Perhaps due to this, he took to Twitter. He also read more, absorbed more and observed more.
This, no doubt, made him one of the wisest people I have ever encountered.
I first “met” Mark through Twitter, noting that he had taken an interest in OIC Cambodia, the organisation I founded, and worked up the courage to arrange a meeting in Sydney. I remember walking into the café in the ABC foyer, feeling a little intimidated.
Mark moved slowly, leaning heavily on a walking stick and sat down with a fair bit of discomfort. He asked me what coffee I would like, refusing to let me pay.
Within a matter of minutes, a man who I had admired from afar made me feel like his closest friend. I asked him why, amongst all the things that he had seen in the world, he felt an affiliation to OIC.
He told me how he had reported in Cambodia decades ago, and had unfinished business there. He said he would be happy to contribute to helping people there, in any way he could.
He noted that our approach — not giving handouts, but helping Cambodia to build its own infrastructure, struck a chord with him.
A few months later, I was working on building our Sydney base of supporters. We didn’t want to hold a big gala event, asking 70 people to come and give $100 each. I wanted people to understand what we were doing, and to feel like they could be part of it. I would have been satisfied with four people strongly invested in OIC, rather than 70 giving a one-off donation.
I had read in The Generosity Network, a wonderful book on fundraising, about Jeffersonian Dinners. Named after Thomas Jefferson, the idea was to gather people together to talk about ideas, values, and inspiration. This would inspire meaningful action to support the cause.
Mark immediately agreed to be the moderator for the event. He did an amazing job, moving the conversation around with ease and getting people to commit to action.
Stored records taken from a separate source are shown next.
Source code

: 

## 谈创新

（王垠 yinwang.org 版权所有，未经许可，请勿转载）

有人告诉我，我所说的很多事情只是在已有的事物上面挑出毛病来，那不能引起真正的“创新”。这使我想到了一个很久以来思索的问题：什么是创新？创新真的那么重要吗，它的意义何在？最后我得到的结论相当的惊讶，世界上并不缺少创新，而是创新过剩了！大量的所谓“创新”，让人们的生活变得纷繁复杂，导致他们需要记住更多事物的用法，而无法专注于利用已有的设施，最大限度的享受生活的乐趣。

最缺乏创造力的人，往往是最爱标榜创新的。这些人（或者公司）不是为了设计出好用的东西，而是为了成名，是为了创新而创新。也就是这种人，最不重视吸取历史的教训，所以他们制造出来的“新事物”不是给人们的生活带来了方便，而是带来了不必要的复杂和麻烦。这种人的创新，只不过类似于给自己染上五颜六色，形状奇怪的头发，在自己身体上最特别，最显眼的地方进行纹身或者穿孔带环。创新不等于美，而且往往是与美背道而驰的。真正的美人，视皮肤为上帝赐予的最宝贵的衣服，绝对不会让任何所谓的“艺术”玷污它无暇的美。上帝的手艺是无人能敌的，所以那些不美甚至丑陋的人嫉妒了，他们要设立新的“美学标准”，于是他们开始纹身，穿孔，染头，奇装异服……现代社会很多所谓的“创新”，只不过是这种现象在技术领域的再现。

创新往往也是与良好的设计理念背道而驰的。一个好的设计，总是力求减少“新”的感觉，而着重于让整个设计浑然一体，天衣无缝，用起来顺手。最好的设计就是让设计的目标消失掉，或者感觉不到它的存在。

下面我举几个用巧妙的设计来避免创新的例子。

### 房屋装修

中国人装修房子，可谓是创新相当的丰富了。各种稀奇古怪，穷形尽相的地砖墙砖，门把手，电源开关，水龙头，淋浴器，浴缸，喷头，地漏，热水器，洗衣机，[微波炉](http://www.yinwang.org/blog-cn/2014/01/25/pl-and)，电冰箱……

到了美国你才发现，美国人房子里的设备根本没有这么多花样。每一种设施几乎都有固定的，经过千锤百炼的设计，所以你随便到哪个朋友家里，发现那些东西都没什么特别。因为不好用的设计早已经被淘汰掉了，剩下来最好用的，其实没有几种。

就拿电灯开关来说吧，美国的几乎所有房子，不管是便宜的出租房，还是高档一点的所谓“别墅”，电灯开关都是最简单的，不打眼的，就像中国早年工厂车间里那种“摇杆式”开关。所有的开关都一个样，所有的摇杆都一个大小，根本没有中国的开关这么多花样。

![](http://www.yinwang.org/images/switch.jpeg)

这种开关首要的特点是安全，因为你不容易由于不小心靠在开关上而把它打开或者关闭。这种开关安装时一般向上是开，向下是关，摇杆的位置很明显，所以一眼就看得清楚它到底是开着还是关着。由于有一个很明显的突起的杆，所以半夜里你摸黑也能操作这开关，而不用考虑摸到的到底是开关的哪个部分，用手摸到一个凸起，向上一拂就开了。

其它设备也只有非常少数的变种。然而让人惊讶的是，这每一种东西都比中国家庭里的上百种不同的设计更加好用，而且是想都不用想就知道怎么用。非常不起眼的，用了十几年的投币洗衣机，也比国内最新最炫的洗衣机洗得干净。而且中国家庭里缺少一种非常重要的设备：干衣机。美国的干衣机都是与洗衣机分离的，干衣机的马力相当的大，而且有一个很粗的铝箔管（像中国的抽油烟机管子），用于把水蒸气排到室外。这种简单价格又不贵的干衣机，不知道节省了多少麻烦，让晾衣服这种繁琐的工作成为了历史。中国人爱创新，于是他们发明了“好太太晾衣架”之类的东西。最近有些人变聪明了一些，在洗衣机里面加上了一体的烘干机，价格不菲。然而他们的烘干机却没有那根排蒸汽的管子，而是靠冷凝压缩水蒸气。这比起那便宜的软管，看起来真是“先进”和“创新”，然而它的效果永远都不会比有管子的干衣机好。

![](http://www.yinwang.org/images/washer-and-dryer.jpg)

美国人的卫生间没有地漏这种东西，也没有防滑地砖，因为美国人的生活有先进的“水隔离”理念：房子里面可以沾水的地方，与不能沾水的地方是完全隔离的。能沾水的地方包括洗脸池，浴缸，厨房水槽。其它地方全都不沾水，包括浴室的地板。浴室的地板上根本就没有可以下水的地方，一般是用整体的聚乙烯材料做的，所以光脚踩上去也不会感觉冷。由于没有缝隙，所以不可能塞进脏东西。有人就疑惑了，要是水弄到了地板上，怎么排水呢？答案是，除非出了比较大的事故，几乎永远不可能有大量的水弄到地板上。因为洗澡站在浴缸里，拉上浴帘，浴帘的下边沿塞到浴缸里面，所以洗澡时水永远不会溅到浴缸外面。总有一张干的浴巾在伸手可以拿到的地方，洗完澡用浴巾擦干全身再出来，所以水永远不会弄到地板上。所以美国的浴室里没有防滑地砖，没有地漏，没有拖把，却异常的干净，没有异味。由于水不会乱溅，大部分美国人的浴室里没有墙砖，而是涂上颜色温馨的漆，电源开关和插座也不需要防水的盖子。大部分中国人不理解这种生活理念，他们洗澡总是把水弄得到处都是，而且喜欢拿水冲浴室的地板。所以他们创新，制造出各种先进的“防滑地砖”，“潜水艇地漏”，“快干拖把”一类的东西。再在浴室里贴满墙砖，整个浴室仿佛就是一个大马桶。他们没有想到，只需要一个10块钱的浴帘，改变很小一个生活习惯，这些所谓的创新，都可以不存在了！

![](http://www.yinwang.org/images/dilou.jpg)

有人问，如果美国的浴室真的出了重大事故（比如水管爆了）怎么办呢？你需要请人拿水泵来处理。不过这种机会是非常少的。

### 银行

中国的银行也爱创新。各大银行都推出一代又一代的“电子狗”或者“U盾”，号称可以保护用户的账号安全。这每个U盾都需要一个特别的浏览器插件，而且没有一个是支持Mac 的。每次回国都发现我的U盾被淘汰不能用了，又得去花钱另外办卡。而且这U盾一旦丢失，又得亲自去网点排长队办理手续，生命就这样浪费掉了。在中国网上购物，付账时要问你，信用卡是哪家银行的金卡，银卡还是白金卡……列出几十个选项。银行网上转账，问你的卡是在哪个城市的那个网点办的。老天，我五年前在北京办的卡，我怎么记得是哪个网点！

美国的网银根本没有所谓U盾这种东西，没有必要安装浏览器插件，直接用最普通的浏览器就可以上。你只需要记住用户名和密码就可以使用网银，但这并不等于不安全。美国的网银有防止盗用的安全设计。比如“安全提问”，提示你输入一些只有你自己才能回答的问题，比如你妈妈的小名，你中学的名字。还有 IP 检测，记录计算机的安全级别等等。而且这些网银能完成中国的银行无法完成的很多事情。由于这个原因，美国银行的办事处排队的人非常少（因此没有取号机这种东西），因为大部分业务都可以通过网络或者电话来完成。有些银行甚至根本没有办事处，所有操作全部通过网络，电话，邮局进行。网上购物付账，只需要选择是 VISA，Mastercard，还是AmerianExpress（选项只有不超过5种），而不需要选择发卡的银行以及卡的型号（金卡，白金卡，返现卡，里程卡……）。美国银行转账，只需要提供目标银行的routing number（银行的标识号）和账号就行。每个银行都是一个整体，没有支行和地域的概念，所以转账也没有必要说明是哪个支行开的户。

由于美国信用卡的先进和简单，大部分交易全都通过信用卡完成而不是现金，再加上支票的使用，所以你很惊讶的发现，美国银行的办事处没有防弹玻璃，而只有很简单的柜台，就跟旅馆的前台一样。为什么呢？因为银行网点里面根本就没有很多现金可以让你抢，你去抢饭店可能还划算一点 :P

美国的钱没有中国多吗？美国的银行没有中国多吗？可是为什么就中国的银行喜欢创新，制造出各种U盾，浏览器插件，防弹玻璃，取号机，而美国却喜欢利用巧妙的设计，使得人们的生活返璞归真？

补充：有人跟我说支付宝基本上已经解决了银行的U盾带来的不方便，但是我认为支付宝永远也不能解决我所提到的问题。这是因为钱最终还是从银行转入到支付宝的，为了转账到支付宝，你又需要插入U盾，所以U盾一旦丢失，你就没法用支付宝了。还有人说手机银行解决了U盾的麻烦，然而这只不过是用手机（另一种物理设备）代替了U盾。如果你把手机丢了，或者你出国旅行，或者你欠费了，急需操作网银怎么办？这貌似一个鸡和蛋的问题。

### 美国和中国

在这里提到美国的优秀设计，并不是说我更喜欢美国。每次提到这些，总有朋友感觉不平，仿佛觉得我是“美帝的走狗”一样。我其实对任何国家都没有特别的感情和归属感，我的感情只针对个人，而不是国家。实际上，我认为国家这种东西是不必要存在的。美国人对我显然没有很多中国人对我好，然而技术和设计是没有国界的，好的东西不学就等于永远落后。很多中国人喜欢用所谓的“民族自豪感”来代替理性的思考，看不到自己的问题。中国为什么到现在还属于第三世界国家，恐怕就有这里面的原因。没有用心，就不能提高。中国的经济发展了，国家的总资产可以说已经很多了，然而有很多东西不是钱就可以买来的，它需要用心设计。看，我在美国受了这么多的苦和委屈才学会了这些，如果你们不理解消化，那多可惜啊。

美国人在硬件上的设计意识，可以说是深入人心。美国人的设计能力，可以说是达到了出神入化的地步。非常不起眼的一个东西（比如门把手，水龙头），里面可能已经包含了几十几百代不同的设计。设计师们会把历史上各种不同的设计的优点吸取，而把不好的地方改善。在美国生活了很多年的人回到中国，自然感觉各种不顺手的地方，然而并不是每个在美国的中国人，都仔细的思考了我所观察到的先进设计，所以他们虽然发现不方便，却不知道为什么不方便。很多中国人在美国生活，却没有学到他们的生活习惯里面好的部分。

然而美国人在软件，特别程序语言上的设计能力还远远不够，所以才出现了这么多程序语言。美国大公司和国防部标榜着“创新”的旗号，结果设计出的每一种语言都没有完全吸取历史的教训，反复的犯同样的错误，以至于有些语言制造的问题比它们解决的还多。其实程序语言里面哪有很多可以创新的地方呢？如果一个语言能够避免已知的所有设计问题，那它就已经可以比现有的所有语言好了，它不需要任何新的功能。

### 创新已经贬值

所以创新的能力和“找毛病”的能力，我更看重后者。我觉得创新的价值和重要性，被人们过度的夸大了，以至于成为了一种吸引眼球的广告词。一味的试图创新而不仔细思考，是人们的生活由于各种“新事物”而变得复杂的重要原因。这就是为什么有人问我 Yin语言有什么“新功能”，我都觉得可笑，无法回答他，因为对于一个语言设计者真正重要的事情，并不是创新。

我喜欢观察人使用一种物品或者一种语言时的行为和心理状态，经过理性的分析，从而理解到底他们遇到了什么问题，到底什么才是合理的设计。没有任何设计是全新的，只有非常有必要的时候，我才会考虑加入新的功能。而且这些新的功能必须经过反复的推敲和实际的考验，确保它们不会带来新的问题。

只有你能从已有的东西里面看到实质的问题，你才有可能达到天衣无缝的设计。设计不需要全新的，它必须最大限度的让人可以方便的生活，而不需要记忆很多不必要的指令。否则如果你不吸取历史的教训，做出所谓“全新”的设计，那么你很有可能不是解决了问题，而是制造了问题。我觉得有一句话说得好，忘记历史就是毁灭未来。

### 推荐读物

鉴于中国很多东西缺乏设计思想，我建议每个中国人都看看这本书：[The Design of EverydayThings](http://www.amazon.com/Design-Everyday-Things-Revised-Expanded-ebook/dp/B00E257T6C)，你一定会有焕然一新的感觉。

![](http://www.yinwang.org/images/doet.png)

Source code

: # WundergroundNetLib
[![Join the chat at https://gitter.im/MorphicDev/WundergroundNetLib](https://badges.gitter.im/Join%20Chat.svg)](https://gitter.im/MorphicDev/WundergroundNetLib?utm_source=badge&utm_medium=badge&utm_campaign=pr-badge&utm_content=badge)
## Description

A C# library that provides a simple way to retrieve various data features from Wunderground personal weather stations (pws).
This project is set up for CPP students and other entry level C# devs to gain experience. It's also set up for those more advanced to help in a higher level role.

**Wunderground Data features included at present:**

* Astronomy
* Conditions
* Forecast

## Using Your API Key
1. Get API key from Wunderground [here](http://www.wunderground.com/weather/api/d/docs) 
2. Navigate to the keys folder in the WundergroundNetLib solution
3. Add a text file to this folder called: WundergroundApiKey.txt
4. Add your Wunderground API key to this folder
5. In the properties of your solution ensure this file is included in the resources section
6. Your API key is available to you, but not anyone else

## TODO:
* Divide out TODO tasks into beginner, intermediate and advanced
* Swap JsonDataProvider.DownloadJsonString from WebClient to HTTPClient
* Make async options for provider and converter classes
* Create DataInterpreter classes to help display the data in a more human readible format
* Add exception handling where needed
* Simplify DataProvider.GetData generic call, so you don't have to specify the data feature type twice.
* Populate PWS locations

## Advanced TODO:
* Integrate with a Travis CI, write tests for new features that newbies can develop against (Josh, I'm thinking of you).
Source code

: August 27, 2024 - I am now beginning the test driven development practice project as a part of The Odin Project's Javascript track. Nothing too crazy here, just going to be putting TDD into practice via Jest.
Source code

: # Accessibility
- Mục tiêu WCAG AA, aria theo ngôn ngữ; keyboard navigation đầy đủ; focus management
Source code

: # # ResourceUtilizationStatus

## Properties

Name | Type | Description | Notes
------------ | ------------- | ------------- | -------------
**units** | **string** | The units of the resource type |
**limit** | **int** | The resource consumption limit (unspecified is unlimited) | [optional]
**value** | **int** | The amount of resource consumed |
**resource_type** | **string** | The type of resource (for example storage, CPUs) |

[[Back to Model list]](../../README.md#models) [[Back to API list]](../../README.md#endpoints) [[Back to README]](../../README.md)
At the end of the dinner, he himself offered to introduce me to Megan Washington, who, amongst other things, is a singer who has a stutter.
The next few times I was in Australia, Mark tried to arrange something with Megan, but the timing never worked out. And then, to my surprise, Mark completely fell off the radar.
Every method I had to contact him proved to be unsuccessful.
I was devastated that someone who I had idolised and fostered trust with would no longer return my calls. Unfortunately, this devastation turned to anger.
After a year or two of messages and phone calls, I finally received a reply from Mark. He apologised for not being in touch, explaining that he had been very ill, and then busy with launching his book.
In 2017, he had fallen ill again and hoped to be better by April. Of course, he didn’t make it past May.
When I heard about Mark’s passing, I felt a sense of sadness, that we had lost a giant. But beyond this, I also felt a deep sense of shame and regret. I had allowed myself to feel anger towards a man who deserved none of that negative sentiment. A man who contributed more to the world than I could ever hope to achieve. A man who was, simply put, extremely sick.
Mark didn’t need to do any of those things to help me, or OIC. I guess he did so out of kindness and a desire to make things right.
The fact that anyone helps OIC — whether it’s volunteering, offering financial support, or providing a connection — that in itself is a miracle; it’s a gift. This realisation has come crashing down on me.
The world does not revolve around my desire to help others.
What we do at OIC is meaningful to the people we serve. But on the scale of things, it’s a drop in the ocean.
I’m sorry to Mark for feeling anger that was completely unjustified and misplaced. It’s a shame that I wasn’t able to say this to him when he was alive. It’s also a shame that it took this momentous an event to attain this kind of perspective.
Buddha is credited with saying “Holding on to anger is like grasping a hot coal with the intent of throwing it at someone else. You are the one who gets burned.”
I don’t feel anger or regret anymore. What I do feel is gratitude and respect, for a man who will be sorely missed. And for everyone who has ever helped us help those in Cambodia, in ways both small and large, thank you so much.